*** Material for the task ***
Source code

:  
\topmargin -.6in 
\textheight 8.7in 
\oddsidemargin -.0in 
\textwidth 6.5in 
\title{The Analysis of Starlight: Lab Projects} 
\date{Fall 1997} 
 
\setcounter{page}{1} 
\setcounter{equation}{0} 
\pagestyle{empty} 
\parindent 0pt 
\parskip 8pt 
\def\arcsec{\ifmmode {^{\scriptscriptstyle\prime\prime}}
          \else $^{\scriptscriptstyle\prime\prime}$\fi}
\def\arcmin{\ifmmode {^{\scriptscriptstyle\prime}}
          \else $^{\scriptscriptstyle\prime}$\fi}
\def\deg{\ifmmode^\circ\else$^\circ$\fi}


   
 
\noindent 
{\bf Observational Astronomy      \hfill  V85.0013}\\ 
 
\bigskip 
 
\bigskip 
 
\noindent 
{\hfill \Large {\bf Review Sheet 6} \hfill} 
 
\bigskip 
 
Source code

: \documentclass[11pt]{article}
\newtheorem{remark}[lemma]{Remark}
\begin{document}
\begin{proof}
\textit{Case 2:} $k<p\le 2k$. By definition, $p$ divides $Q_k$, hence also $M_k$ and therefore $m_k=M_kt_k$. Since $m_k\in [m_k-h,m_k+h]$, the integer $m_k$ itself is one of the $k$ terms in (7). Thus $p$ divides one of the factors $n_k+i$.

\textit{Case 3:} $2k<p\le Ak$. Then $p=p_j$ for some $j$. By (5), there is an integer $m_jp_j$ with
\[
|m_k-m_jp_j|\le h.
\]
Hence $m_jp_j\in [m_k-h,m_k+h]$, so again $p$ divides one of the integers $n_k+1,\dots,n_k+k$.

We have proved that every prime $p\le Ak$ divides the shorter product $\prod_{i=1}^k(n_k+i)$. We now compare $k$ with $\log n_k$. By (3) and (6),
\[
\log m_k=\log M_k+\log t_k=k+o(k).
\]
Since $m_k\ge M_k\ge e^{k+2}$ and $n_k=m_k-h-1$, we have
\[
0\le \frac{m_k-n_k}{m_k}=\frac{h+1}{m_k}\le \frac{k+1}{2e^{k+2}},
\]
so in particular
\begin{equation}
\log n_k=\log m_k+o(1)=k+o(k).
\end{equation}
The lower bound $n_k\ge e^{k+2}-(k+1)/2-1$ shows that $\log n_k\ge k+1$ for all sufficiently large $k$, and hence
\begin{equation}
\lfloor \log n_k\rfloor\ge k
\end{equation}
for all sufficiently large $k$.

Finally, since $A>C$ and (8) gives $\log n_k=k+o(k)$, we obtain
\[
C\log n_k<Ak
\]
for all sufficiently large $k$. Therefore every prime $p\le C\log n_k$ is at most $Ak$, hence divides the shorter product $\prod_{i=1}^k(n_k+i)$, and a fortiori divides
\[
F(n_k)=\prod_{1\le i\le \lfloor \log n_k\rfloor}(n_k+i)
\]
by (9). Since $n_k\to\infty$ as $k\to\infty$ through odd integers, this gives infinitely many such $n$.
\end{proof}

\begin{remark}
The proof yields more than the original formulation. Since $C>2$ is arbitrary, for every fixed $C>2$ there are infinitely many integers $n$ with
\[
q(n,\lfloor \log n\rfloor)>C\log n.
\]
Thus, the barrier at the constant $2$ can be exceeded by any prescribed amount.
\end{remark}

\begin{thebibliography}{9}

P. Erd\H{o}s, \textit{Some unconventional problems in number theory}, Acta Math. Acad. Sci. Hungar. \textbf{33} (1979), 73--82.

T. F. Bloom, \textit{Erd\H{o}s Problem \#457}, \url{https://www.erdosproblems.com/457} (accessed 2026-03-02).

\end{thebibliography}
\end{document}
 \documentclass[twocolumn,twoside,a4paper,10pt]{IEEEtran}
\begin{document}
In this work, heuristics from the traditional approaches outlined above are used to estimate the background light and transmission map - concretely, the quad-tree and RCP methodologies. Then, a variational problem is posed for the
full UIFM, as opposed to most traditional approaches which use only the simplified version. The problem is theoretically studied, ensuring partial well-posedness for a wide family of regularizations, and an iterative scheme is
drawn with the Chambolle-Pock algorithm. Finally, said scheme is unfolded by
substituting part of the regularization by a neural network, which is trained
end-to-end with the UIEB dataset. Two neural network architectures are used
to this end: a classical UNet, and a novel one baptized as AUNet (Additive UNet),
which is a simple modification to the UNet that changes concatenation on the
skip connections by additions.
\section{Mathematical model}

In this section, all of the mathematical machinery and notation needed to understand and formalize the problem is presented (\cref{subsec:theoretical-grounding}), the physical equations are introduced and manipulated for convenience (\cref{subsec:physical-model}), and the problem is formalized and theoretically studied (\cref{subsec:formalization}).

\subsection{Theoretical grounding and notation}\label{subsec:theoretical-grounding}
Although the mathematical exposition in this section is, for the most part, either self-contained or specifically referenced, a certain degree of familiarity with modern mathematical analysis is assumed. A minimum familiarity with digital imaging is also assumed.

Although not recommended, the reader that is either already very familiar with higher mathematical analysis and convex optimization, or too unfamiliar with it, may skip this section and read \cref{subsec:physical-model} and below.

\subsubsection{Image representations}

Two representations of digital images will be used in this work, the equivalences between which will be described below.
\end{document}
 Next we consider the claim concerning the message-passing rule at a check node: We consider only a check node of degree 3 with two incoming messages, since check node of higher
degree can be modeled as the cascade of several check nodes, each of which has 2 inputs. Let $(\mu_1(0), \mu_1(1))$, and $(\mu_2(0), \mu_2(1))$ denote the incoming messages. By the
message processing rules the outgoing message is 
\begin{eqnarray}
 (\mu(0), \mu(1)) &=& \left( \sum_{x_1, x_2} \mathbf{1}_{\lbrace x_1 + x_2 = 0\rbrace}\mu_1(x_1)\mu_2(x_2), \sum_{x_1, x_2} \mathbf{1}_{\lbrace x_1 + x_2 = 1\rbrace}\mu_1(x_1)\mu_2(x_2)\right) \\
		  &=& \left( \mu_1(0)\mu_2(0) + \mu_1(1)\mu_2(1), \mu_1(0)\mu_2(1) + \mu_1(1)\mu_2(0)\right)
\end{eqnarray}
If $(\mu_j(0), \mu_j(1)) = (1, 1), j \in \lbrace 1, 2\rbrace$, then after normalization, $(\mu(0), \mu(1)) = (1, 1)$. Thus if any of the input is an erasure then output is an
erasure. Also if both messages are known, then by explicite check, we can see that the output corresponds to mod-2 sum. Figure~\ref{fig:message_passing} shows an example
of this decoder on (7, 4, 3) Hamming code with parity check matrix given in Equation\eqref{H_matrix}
***
What is being asked:
Please write out exactly the line containing "erasure. Also if" and every line after it through the end of the records, nothing more.

Exercise solution:
erasure. Also if both messages are known, then by explicite check, we can see that the output corresponds to mod-2 sum. Figure~\ref{fig:message_passing} shows an example
of this decoder on (7, 4, 3) Hamming code with parity check matrix given in Equation\eqref{H_matrix}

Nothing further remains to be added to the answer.